---- DATASET RECORDS

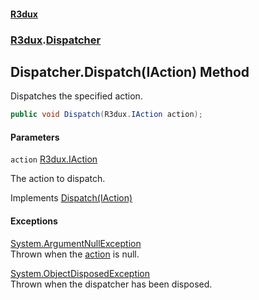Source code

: #### [R3dux](R3dux.md 'R3dux')
### [R3dux](R3dux.md#R3dux 'R3dux').[Dispatcher](Dispatcher.md 'R3dux.Dispatcher')

## Dispatcher.Dispatch(IAction) Method

Dispatches the specified action.

```csharp
public void Dispatch(R3dux.IAction action);
```
#### Parameters

<a name='R3dux.Dispatcher.Dispatch(R3dux.IAction).action'></a>

`action` [R3dux.IAction](https://docs.microsoft.com/en-us/dotnet/api/R3dux.IAction 'R3dux.IAction')

The action to dispatch.

Implements [Dispatch(IAction)](https://docs.microsoft.com/en-us/dotnet/api/R3dux.IDispatcher.Dispatch#R3dux_IDispatcher_Dispatch_R3dux_IAction_ 'R3dux.IDispatcher.Dispatch(R3dux.IAction)')

#### Exceptions

[System.ArgumentNullException](https://docs.microsoft.com/en-us/dotnet/api/System.ArgumentNullException 'System.ArgumentNullException')  
Thrown when the [action](Dispatcher.Dispatch(IAction).md#R3dux.Dispatcher.Dispatch(R3dux.IAction).action 'R3dux.Dispatcher.Dispatch(R3dux.IAction).action') is null.

[System.ObjectDisposedException](https://docs.microsoft.com/en-us/dotnet/api/System.ObjectDisposedException 'System.ObjectDisposedException')  
Thrown when the dispatcher has been disposed.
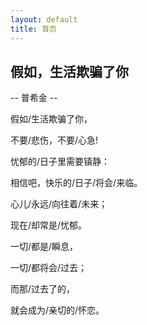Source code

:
 ```yaml
---
layout: default
title: 首页 
---
```

<div id="rain-drops">
    <hgroup class="ignore">
        <h2>假如，生活欺骗了你</h2>
        <p>-- 普希金 --</p>
    </hgroup>
    <p>假如/生活欺骗了你，</p>
    <p>不要/悲伤，不要/心急!</p>
    <p>忧郁的/日子里需要镇静：</p>
    <p>相信吧，快乐的/日子/将会/来临。</p>
    <p>心儿/永远/向往着/未来；</p>
    <p>现在/却常是/忧郁。</p>
    <p>一切/都是/瞬息，</p>
    <p>一切/都将会/过去；</p>
    <p>而那/过去了的，</p>
    <p>就会成为/亲切的/怀恋。</p>
</div>
<script src="/assets/js/jquery.min.js"></script>
<script src="/assets/js/writePoetry.min.js></script>
<script>
var wp = $.writePoetry('#rain-drops', {ignoreClass: '.ignore'});
wp.appendData('<p>Test it is ok?</p>');
</script>
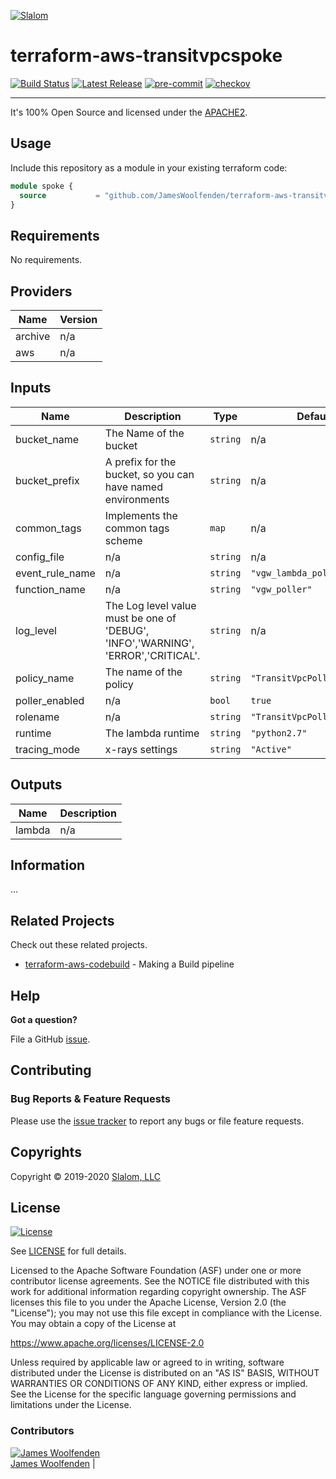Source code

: [![Slalom][logo]](https://slalom.com)

# terraform-aws-transitvpcspoke

[![Build Status](https://api.github.com/JamesWoolfenden/terraform-aws-transitvpcspoke/workflows/Verify%20and%20Bump/badge.svg?branch=master)](https://github.com/JamesWoolfenden/terraform-aws-transitvpcspoke)
[![Latest Release](https://img.shields.io/github/release/JamesWoolfenden/terraform-aws-transitvpcspoke.svg)](https://github.com/JamesWoolfenden/terraform-aws-transitvpcspoke/releases/latest)
[![pre-commit](https://img.shields.io/badge/pre--commit-enabled-brightgreen?logo=pre-commit&logoColor=white)](https://github.com/pre-commit/pre-commit)
[![checkov](https://img.shields.io/badge/checkov-verified-brightgreen)](https://www.checkov.io/)

---
It's 100% Open Source and licensed under the [APACHE2](LICENSE).

## Usage

Include this repository as a module in your existing terraform code:

```terraform
module spoke {
  source           = "github.com/JamesWoolfenden/terraform-aws-transitvpcspoke"
}
```

<!-- BEGINNING OF PRE-COMMIT-TERRAFORM DOCS HOOK -->
## Requirements

No requirements.

## Providers

| Name | Version |
|------|---------|
| archive | n/a |
| aws | n/a |

## Inputs

| Name | Description | Type | Default | Required |
|------|-------------|------|---------|:--------:|
| bucket\_name | The Name of the bucket | `string` | n/a | yes |
| bucket\_prefix | A prefix for the bucket, so you can have named environments | `string` | n/a | yes |
| common\_tags | Implements the common tags scheme | `map` | n/a | yes |
| config\_file | n/a | `string` | n/a | yes |
| event\_rule\_name | n/a | `string` | `"vgw_lambda_poller_event"` | no |
| function\_name | n/a | `string` | `"vgw_poller"` | no |
| log\_level | The Log level value must be one of 'DEBUG', 'INFO','WARNING', 'ERROR','CRITICAL'. | `string` | n/a | yes |
| policy\_name | The name of the policy | `string` | `"TransitVpcPollerPolicy"` | no |
| poller\_enabled | n/a | `bool` | `true` | no |
| rolename | n/a | `string` | `"TransitVpcPollerRole"` | no |
| runtime | The lambda runtime | `string` | `"python2.7"` | no |
| tracing\_mode | x-rays settings | `string` | `"Active"` | no |

## Outputs

| Name | Description |
|------|-------------|
| lambda | n/a |

<!-- END OF PRE-COMMIT-TERRAFORM DOCS HOOK -->
## Information

...

## Related Projects

Check out these related projects.

- [terraform-aws-codebuild](https://github.com/jameswoolfenden/terraform-aws-codebuild) - Making a Build pipeline

## Help

**Got a question?**

File a GitHub [issue](https://github.com/jameswoolfenden/terraform-aws-transitvpcspoke/issues).

## Contributing

### Bug Reports & Feature Requests

Please use the [issue tracker](https://github.com/jameswoolfenden/terraform-aws-transitvpcspoke/issues) to report any bugs or file feature requests.

## Copyrights

Copyright © 2019-2020 [Slalom, LLC](https://slalom.com)

## License

[![License](https://img.shields.io/badge/License-Apache%202.0-blue.svg)](https://opensource.org/licenses/Apache-2.0)

See [LICENSE](LICENSE) for full details.

Licensed to the Apache Software Foundation (ASF) under one
or more contributor license agreements.  See the NOTICE file
distributed with this work for additional information
regarding copyright ownership.  The ASF licenses this file
to you under the Apache License, Version 2.0 (the
"License"); you may not use this file except in compliance
with the License.  You may obtain a copy of the License at

<https://www.apache.org/licenses/LICENSE-2.0>

Unless required by applicable law or agreed to in writing,
software distributed under the License is distributed on an
"AS IS" BASIS, WITHOUT WARRANTIES OR CONDITIONS OF ANY
KIND, either express or implied.  See the License for the
specific language governing permissions and limitations
under the License.

### Contributors

[![James Woolfenden][jameswoolfenden_avatar]][jameswoolfenden_homepage]<br/>[James Woolfenden][jameswoolfenden_homepage] |

[jameswoolfenden_homepage]: https://github.com/jameswoolfenden
[jameswoolfenden_avatar]: https://github.com/jameswoolfenden.png?size=150
[logo]: https://gist.githubusercontent.com/JamesWoolfenden/5c457434351e9fe732ca22b78fdd7d5e/raw/15933294ae2b00f5dba6557d2be88f4b4da21201/slalom-logo.png
[website]: https://slalom.com
[github]: https://github.com/jameswoolfenden
[linkedin]: https://www.linkedin.com/in/jameswoolfenden/
[twitter]: https://twitter.com/JimWoolfenden

[share_twitter]: https://twitter.com/intent/tweet/?text=terraform-aws-transitvpcspoke&url=https://github.com/jameswoolfenden/terraform-aws-transitvpcspoke
[share_linkedin]: https://www.linkedin.com/shareArticle?mini=true&title=terraform-aws-transitvpcspoke&url=https://github.com/jameswoolfenden/terraform-aws-transitvpcspoke
[share_reddit]: https://reddit.com/submit/?url=https://github.com/jameswoolfenden/terraform-aws-transitvpcspoke
[share_facebook]: https://facebook.com/sharer/sharer.php?u=https://github.com/jameswoolfenden/terraform-aws-transitvpcspoke
[share_email]: mailto:?subject=terraform-aws-transitvpcspoke&body=https://github.com/jameswoolfenden/terraform-aws-transitvpcspoke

--------

* TRY IT *
Reproduce each line of the records in which the word "ignore" appears.

* RESPONSE *
    <hgroup class="ignore">
var wp = $.writePoetry('#rain-drops', {ignoreClass: '.ignore'});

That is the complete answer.